Spooner v. Roberts

180 Mass. 191 | Mass. | 1902

Loring, J.

By the terms of the report on which this case comes here, it is provided that if the plaintiff had the right to go to the jury on the evidence, judgment is to be entered for the plaintiff in the sum of one dollar.

It appeared that on January 23, 1896, the plaintiff borrowed of the defendant $125 through the defendant’s agent, A. L. Watson, with whom alone the plaintiff had all his dealings. To secure the repayment of the loan he made his note for the amount, payable in six months, and executed a mortgage on a piano to secure the payment of the note. He testified that when the loan was made, he was told by Watson that if he “ did not have it paid up when the time of the mortgage was out,” he “ would have to make out a new mortgage to have it extended.” On the maturity of the first note, namely, on August 23, 1896, he gave a new note for $125 due in six months, paying $30 interest, and gave a new mortgage on the piano to secure the payment of the note. On the maturity of this second note, namely, on January 23, 1897, he paid $25 principal and $45 interest, and gave a new note for $100, payable in six months, and a new mortgage on the piano. On the maturity of the third note, he gave a new note and a new mortgage for $100, *193and apparently paid no interest. On the maturity of the fourth note, on January 23, 1898, he gave a new note — being the fifth note — and on that note he paid $58 interest and $25 principal.

None of these mortgages was discharged; none of the notes was surrendered, but they were all retained by the defendant. Apparently no one of these mortgages or mortgage notes was made to the defendant, but they were made, one to the defendant’s agent, A. L. Watson ; one to his uncle, James A. Watson; one to the defendant’s bookkeeper, Florence W. Lewis (who was also the defendant’s sister) ; another to one Lafield, who was Mrs. Lewis’s brother-in-law; and the fifth to one Stewart, who was a clerk of Lafield. All these mortgages were assigned to the defendant, and each assignment was made and delivered to the defendant at the time that the mortgage in question was made. And, lastly, it appeared that all the money that was paid was paid to the defendant Roberts, and that neither A. L. Watson, James A. Watson, Florence W.- Lewis, Mr. Lafield, nor his clerk Stewart had any interest in the transactions.
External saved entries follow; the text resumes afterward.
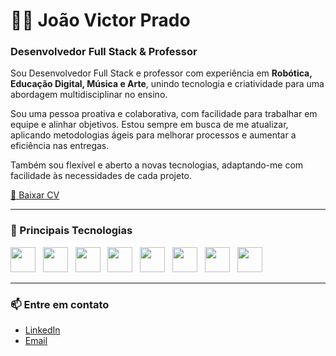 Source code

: # 👨‍🏫 João Victor Prado

### Desenvolvedor Full Stack & Professor

Sou Desenvolvedor Full Stack e professor com experiência em **Robótica, Educação Digital, Música e Arte**, unindo tecnologia e criatividade para uma abordagem multidisciplinar no ensino.

Sou uma pessoa proativa e colaborativa, com facilidade para trabalhar em equipe e alinhar objetivos. Estou sempre em busca de me atualizar, aplicando metodologias ágeis para melhorar processos e aumentar a eficiência nas entregas.

Também sou flexível e aberto a novas tecnologias, adaptando-me com facilidade às necessidades de cada projeto.

[📄 Baixar CV](https://portfoliodev-pink.vercel.app/curriculo-joao.pdf)

---

### 🚀 Principais Tecnologias

<img src="https://cdn.jsdelivr.net/gh/devicons/devicon@latest/icons/react/react-original.svg" height="40" />&nbsp;&nbsp;
  <img src="https://cdn.jsdelivr.net/gh/devicons/devicon@latest/icons/nextjs/nextjs-original.svg" height="40" />&nbsp;&nbsp;
  <img src="https://cdn.jsdelivr.net/gh/devicons/devicon@latest/icons/astro/astro-original.svg" height="40" />&nbsp;&nbsp;
  <img src="https://cdn.jsdelivr.net/gh/devicons/devicon@latest/icons/typescript/typescript-original.svg" height="40" />&nbsp;&nbsp;
  <img src="https://cdn.jsdelivr.net/gh/devicons/devicon@latest/icons/nodejs/nodejs-plain-wordmark.svg" height="40" />&nbsp;&nbsp;
  <img src="https://cdn.jsdelivr.net/gh/devicons/devicon@latest/icons/mongodb/mongodb-original.svg" height="40" />&nbsp;&nbsp;
  <img src="https://cdn.jsdelivr.net/gh/devicons/devicon@latest/icons/express/express-original.svg" height="40" />&nbsp;&nbsp;
  <img src="https://cdn.jsdelivr.net/gh/devicons/devicon@latest/icons/tailwindcss/tailwindcss-original.svg" height="40" />
          
</p>
                  
---

### 📫 Entre em contato

- [LinkedIn](https://linkedin.com/in/jvprado1)  
- [Email](mailto:jv_prado@outlook.com)
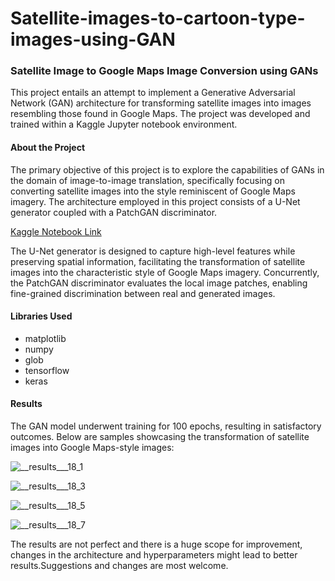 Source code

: # Satellite-images-to-cartoon-type-images-using-GAN

### Satellite Image to Google Maps Image Conversion using GANs

This project entails an attempt to implement a Generative Adversarial Network (GAN) architecture for transforming satellite images into images resembling those found in Google Maps. The project was developed and trained within a Kaggle Jupyter notebook environment.

#### About the Project

The primary objective of this project is to explore the capabilities of GANs in the domain of image-to-image translation, specifically focusing on converting satellite images into the style reminiscent of Google Maps imagery. The architecture employed in this project consists of a U-Net generator coupled with a PatchGAN discriminator.

[Kaggle Notebook Link](https://www.kaggle.com/code/dobariyanaitik/pix2pix-gan-to-generate-maps-from-satellite-images)

The U-Net generator is designed to capture high-level features while preserving spatial information, facilitating the transformation of satellite images into the characteristic style of Google Maps imagery. Concurrently, the PatchGAN discriminator evaluates the local image patches, enabling fine-grained discrimination between real and generated images.

#### Libraries Used

- matplotlib
- numpy
- glob
- tensorflow
- keras

#### Results

The GAN model underwent training for 100 epochs, resulting in satisfactory outcomes. Below are samples showcasing the transformation of satellite images into Google Maps-style images:

![__results___18_1](https://github.com/NaitikDobariya/Satellite-images-to-cartoon-type-images-using-GAN/assets/113834773/445f4306-864c-4748-b0e8-1992bd64a6f7)

![__results___18_3](https://github.com/NaitikDobariya/Satellite-images-to-cartoon-type-images-using-GAN/assets/113834773/5cadbca3-4caa-4c97-ab1d-7f5f44f96d38)

![__results___18_5](https://github.com/NaitikDobariya/Satellite-images-to-cartoon-type-images-using-GAN/assets/113834773/d0eb42f0-329d-4498-80e7-5354cef074e0)

![__results___18_7](https://github.com/NaitikDobariya/Satellite-images-to-cartoon-type-images-using-GAN/assets/113834773/0c0619bf-0c3a-4fb6-b249-8945528991b6)


The results are not perfect and there is a huge scope for improvement, changes in the architecture and hyperparameters might lead to better results.Suggestions and changes are most welcome.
It is enough to dispose of this case, that the defendant could have gone to the jury on the evidence introduced by the plaintiff on which the defendant rested his case, had he sought to enforce the first of these five mortgages.

On the evidence, the jury could have found that all the mortgages stood on the same footing as they would have stood on, had they been made directly to the defendant; and inasmuch as the defendant retained all the mortgage notes and the mortgages and no one of them was discharged, and inasmuch as the plaintiff testified that they were all given in pursuance of the statement made by the defendant’s agent during the negotiations for the original loan that “if I did not have it paid up when the time of the mortgage was out, I would have to make out a new mortgage to have it extended,” the defendant could have gone to the jury on the question whether the subsequent notes and mortgages were in renewal of the original or in payment of it. Taft v. Boyd, 13 Allen, 84. Dodge v. Emerson, 131 Mass. 467.

If the subsequent notes were but renewals of the original, there was but one debt, and on payment of that debt all the notes *194were paid and the condition of all the mortgages performed. If the jury found that there was but one debt, it is plain that the original debt was paid under St. 1888, c. 388; St. 1892, c. 428, and the plaintiff is entitled to recover.

Judgment for the plaintiff in the sum of $1.